Treatment of Rotator Cuff Tear with Humeral Head Subluxation in a 72-Year-Old
For a 72-year-old patient with rotator cuff tear and humeral head subluxation, begin with supervised physical therapy combined with NSAIDs and a single corticosteroid injection; if conservative treatment fails after 3-6 months and the patient develops pseudoparalysis or has moderate-to-severe glenohumeral chondrosis, proceed directly to reverse shoulder arthroplasty rather than attempting rotator cuff repair. 1, 2
Initial Conservative Management (First-Line for 3-6 Months)

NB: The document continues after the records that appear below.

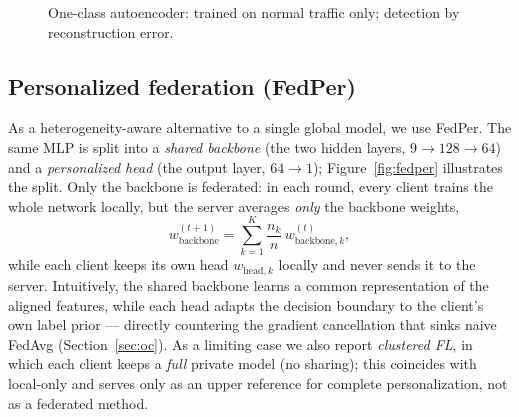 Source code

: \documentclass[11pt,a4paper]{article}
\begin{document}
\begin{figure}[htbp]
\centering
{}
\caption{One-class autoencoder: trained on normal traffic only; detection by
reconstruction error.}
\label{fig:ae}
\end{figure}

\subsection{Personalized federation (FedPer)}
\label{sec:fedper}
As a heterogeneity-aware alternative to a single global model, we use FedPer. The
same MLP is split into a \emph{shared backbone} (the two hidden layers,
\(9\!\to\!128\!\to\!64\)) and a \emph{personalized head} (the output layer,
\(64\!\to\!1\)); Figure~\ref{fig:fedper} illustrates the split. Only the backbone
is federated: in each round, every client trains the whole network locally, but
the server averages \emph{only} the backbone weights,
\begin{equation}
w_{\mathrm{backbone}}^{(t+1)} = \sum_{k=1}^{K}\frac{n_k}{n}\,
w_{\mathrm{backbone},k}^{(t)},
\label{eq:fedper}
\end{equation}
while each client keeps its own head \(w_{\mathrm{head},k}\) locally and never
sends it to the server. Intuitively, the shared backbone learns a common
representation of the aligned features, while each head adapts the decision
boundary to the client's own label prior --- directly countering the gradient
cancellation that sinks naive FedAvg (Section~\ref{sec:oc}). As a limiting case we
also report \emph{clustered FL}, in which each client keeps a \emph{full} private
model (no sharing); this coincides with local-only and serves only as an upper
reference for complete personalization, not as a federated method.
\end{document}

Supervised physical therapy is mandatory as the foundation of treatment, not unsupervised home exercises, as strong evidence demonstrates improved patient-reported outcomes in symptomatic full-thickness rotator cuff tears. 1 The presence of humeral head subluxation indicates significant rotator cuff dysfunction but does not automatically necessitate surgery, as subluxation after rotator cuff pathology typically resolves with early active exercises in 92-96% of cases by 6 weeks. 3
Pain Management Protocol
Administer NSAIDs regularly (not just as needed) combined with acetaminophen, starting pre-operatively if surgery is anticipated or immediately if treating conservatively. 4, 5
Give a single corticosteroid injection with local anesthetic for short-term pain and functional improvement, with moderate evidence supporting this approach. 1, 2
Avoid multiple steroid injections as they compromise rotator cuff integrity and negatively affect subsequent repair attempts if surgery becomes necessary. 1
Critical Monitoring During Conservative Treatment
Watch for these red flags that indicate treatment failure and need for surgical escalation:
- Progressive or persistent pain signals tear progression and warrants repeat imaging. 6
- Development of pseudoparalysis (inability to actively elevate the arm) indicates massive tear with functional incompetence. 2
- Increasing superior migration of humeral head on serial radiographs suggests progressive cuff tear arthropathy. 7
Surgical Decision-Making Algorithm
When to Avoid Rotator Cuff Repair in This 72-Year-Old
Age 72 is a critical negative prognostic factor, as strong evidence shows older age is associated with higher failure rates and poorer outcomes after rotator cuff repair. 2, 7 The presence of humeral head subluxation suggests either a large tear or significant muscle dysfunction, both of which further worsen surgical outcomes. 8
Proceed directly to reverse shoulder arthroplasty if any of the following are present:
- Pseudoparalysis with massive, unrepairable tear after failed conservative treatment 1, 2
- Moderate-to-severe glenohumeral chondrosis (the combination of rotator cuff tear and arthritis represents cuff tear arthropathy, a specific indication for reverse arthroplasty) 2
- Eccentric humeral head position with shortened acromio-humeral distance (<7 mm), which indicates progression toward cuff tear arthropathy 7
- Significant fatty infiltration or muscle atrophy on MRI, which predicts irreparable changes 6
When Rotator Cuff Repair Might Be Considered
Only consider rotator cuff repair in this 72-year-old if:
- The tear is small-to-medium sized (<3 cm) 1
- Minimal glenohumeral chondrosis is present 2
- No pseudoparalysis exists 2
- MRI shows minimal fatty infiltration and preserved muscle quality 6
However, even with successful repair, tendon healing rate is only 63% in older patients, and functional outcomes are significantly better only when healing is achieved (Constant Score 82 vs 73, P<0.001). 7 At age 72, the risk-benefit ratio favors conservative management first, with reverse arthroplasty as the surgical option if needed.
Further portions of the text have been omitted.